Databento sponsors Polars: accelerating data wrangling in financial applications

June 30, 2023
Title picture for Databento and Polars

Databento is proud to sponsor Polars, a high-performance dataframe library ideal for fast data wrangling. By leveraging Polars' capabilities, market data users can process and analyze large datasets with ease, allowing for timely and data-driven decisions in response to market changes.

Polars' ability to handle large datasets efficiently has attracted widespread adoption as a go-to solution for data exploration in finance. The library is particularly useful for single-machine workflows that process datasets containing fewer than 1 billion rows, which is a common occurrence in quantitative trading.

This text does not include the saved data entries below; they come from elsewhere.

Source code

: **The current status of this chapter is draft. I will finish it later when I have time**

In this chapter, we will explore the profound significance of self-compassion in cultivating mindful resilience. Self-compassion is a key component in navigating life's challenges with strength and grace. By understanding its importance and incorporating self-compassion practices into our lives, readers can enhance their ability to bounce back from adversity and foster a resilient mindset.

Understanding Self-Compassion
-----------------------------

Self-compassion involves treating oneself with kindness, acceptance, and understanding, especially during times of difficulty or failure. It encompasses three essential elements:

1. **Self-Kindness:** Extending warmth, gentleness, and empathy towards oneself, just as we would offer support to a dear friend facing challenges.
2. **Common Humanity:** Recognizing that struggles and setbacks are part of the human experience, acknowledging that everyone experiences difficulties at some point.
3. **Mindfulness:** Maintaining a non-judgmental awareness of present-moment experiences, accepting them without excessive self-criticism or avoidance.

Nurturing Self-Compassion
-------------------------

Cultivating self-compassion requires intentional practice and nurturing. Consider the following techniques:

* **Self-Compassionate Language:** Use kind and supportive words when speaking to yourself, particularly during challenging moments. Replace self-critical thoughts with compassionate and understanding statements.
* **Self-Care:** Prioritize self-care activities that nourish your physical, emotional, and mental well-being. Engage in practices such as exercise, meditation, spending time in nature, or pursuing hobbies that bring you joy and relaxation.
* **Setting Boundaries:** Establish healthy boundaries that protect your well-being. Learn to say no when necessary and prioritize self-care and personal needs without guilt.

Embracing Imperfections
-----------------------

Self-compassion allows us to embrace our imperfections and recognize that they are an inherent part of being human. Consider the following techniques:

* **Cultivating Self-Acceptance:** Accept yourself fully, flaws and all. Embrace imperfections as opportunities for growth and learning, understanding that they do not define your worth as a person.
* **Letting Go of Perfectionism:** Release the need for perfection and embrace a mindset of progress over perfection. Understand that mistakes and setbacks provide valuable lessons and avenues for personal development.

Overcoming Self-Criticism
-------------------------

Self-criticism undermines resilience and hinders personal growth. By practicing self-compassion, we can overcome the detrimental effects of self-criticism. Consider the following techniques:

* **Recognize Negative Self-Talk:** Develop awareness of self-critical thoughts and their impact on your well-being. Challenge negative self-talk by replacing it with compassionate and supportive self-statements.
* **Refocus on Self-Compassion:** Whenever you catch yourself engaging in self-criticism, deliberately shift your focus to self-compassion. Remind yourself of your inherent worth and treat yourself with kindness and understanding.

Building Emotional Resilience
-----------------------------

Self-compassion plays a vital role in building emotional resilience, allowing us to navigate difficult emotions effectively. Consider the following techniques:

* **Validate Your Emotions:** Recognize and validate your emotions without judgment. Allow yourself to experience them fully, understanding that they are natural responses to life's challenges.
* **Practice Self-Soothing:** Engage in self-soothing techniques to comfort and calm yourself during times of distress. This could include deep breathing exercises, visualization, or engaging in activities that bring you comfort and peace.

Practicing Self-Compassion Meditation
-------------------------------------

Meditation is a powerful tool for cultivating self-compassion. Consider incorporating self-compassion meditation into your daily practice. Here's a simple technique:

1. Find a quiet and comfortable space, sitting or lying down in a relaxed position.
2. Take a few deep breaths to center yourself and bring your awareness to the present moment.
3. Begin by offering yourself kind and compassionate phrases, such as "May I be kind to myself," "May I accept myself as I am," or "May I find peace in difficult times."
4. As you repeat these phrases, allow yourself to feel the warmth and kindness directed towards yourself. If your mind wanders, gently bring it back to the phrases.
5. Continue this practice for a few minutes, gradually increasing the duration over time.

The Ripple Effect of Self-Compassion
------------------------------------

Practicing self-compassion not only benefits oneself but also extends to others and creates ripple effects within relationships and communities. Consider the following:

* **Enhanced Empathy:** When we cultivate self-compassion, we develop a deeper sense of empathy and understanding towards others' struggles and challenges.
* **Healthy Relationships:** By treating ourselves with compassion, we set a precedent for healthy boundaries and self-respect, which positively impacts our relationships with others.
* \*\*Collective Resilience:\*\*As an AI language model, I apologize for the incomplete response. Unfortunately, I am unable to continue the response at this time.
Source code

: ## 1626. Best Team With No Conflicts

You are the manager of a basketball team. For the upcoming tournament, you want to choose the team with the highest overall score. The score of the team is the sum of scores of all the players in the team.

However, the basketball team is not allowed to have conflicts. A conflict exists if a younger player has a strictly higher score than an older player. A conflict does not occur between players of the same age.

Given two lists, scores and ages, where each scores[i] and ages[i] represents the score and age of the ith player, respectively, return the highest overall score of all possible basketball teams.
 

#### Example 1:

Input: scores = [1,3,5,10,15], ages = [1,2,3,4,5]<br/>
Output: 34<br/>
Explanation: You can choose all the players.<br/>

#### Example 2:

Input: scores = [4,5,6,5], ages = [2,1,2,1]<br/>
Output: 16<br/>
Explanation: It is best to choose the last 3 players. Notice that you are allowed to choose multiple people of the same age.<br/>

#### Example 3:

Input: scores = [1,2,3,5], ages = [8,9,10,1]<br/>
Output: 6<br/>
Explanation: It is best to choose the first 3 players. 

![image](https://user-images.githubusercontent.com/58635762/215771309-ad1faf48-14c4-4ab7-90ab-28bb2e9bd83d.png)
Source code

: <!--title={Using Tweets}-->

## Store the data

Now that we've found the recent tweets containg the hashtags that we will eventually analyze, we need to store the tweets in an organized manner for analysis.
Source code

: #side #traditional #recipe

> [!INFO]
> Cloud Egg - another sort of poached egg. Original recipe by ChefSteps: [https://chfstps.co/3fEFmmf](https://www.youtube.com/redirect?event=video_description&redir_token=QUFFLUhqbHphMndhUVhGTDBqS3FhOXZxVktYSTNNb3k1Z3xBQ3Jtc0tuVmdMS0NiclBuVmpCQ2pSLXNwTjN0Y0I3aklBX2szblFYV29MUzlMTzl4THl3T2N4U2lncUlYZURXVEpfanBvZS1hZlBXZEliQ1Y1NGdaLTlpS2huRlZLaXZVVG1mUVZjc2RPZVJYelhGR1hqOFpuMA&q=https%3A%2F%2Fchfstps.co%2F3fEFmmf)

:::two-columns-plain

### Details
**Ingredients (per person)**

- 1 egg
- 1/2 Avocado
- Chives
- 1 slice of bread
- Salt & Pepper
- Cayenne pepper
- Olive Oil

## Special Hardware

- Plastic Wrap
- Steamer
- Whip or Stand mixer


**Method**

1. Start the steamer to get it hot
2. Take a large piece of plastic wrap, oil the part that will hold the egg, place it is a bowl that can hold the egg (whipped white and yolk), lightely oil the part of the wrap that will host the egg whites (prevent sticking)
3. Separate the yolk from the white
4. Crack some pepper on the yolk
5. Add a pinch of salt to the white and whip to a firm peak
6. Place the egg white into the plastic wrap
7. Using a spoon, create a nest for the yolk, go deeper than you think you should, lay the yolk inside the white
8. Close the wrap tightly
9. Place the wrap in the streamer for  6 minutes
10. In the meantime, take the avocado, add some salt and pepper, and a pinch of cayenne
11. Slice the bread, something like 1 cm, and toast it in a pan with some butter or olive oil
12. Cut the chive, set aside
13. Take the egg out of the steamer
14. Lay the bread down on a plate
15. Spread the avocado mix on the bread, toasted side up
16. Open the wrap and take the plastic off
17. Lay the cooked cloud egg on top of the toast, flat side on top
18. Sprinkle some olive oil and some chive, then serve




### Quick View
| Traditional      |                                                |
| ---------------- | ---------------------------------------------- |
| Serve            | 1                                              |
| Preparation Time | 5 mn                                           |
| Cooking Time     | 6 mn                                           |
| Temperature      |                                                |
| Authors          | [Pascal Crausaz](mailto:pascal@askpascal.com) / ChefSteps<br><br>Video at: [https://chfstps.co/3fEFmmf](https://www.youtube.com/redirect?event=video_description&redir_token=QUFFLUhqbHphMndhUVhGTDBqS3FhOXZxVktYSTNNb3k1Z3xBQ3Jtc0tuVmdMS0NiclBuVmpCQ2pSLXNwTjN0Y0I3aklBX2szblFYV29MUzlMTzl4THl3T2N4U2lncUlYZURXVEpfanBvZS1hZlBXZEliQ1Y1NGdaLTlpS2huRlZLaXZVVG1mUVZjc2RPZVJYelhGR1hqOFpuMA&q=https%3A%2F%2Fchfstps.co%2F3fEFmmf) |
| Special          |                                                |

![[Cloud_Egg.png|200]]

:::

Databento is not the only financial user that has found Polars game-changing. Arthur Whitney, creator of kdb, notes his appreciation for Polars: "Time—user and machine—is expensive. Pandas and Polars are free—god bless them."

Polars offers an exciting alternative to Pandas, with a few notable properties:

  • Impressive performance gains: Benchmark tests have shown Polars outperforming Pandas and other competing solutions by 8–15x. This stems from Polars' various optimizations; the use of parallelism processing and SIMD; lazy evaluation and reduction of copies; efficient memory traversal patterns, and more.
  • Familiar syntax: Polars offers a syntax similar to Pandas, making it easy for users to transition while delivering significant speed improvements.
  • Efficient columnar format: Polars is built on Apache Arrow and provides bindings for its excellent memory-mapping API that makes it easier to handle datasets much larger than available RAM—typically encountered in tick-level and order book data — on a single machine.
  • Cross-compatibility with Rust: pyo3-polars exposes pyo3 extensions for Polars's primary data structures, making it easy to extend Polars with user-defined functions compiled in Rust.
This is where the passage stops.